[Saved data entries]
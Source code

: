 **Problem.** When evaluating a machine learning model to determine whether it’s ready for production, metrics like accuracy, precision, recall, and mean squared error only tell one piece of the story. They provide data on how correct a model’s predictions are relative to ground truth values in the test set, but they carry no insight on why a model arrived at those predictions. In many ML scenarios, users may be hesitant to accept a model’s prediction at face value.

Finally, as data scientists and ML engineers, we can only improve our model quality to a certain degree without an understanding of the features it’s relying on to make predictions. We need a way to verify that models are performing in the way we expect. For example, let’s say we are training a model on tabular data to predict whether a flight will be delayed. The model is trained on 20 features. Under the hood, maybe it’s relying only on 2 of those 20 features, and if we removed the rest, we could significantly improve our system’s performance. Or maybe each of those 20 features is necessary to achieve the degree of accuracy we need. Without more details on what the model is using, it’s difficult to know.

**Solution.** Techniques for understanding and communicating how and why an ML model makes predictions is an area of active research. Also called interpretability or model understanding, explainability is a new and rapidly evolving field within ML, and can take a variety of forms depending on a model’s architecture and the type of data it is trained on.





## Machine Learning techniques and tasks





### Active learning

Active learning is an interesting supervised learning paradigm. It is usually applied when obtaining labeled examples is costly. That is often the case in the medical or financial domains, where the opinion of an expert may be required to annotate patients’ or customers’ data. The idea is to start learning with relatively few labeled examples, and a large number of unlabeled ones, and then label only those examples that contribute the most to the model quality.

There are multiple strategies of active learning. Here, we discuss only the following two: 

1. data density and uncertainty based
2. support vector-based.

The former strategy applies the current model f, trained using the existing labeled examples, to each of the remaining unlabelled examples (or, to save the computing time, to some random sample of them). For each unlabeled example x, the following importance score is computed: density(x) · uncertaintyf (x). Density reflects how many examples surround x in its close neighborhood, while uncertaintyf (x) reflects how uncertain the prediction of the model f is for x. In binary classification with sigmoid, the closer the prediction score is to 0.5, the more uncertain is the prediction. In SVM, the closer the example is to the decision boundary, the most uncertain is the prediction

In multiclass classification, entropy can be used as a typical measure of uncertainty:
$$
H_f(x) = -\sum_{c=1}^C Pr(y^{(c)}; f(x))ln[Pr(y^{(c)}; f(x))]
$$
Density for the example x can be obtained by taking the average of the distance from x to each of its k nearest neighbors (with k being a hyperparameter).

Brief —
Line by line, retype all of the records exactly.

Expected answer —
Source code

: **Problem.** When evaluating a machine learning model to determine whether it’s ready for production, metrics like accuracy, precision, recall, and mean squared error only tell one piece of the story. They provide data on how correct a model’s predictions are relative to ground truth values in the test set, but they carry no insight on why a model arrived at those predictions. In many ML scenarios, users may be hesitant to accept a model’s prediction at face value.

Finally, as data scientists and ML engineers, we can only improve our model quality to a certain degree without an understanding of the features it’s relying on to make predictions. We need a way to verify that models are performing in the way we expect. For example, let’s say we are training a model on tabular data to predict whether a flight will be delayed. The model is trained on 20 features. Under the hood, maybe it’s relying only on 2 of those 20 features, and if we removed the rest, we could significantly improve our system’s performance. Or maybe each of those 20 features is necessary to achieve the degree of accuracy we need. Without more details on what the model is using, it’s difficult to know.

**Solution.** Techniques for understanding and communicating how and why an ML model makes predictions is an area of active research. Also called interpretability or model understanding, explainability is a new and rapidly evolving field within ML, and can take a variety of forms depending on a model’s architecture and the type of data it is trained on.





## Machine Learning techniques and tasks





### Active learning

Active learning is an interesting supervised learning paradigm. It is usually applied when obtaining labeled examples is costly. That is often the case in the medical or financial domains, where the opinion of an expert may be required to annotate patients’ or customers’ data. The idea is to start learning with relatively few labeled examples, and a large number of unlabeled ones, and then label only those examples that contribute the most to the model quality.

There are multiple strategies of active learning. Here, we discuss only the following two: 

1. data density and uncertainty based
2. support vector-based.

The former strategy applies the current model f, trained using the existing labeled examples, to each of the remaining unlabelled examples (or, to save the computing time, to some random sample of them). For each unlabeled example x, the following importance score is computed: density(x) · uncertaintyf (x). Density reflects how many examples surround x in its close neighborhood, while uncertaintyf (x) reflects how uncertain the prediction of the model f is for x. In binary classification with sigmoid, the closer the prediction score is to 0.5, the more uncertain is the prediction. In SVM, the closer the example is to the decision boundary, the most uncertain is the prediction

In multiclass classification, entropy can be used as a typical measure of uncertainty:
$$
H_f(x) = -\sum_{c=1}^C Pr(y^{(c)}; f(x))ln[Pr(y^{(c)}; f(x))]
$$
Density for the example x can be obtained by taking the average of the distance from x to each of its k nearest neighbors (with k being a hyperparameter).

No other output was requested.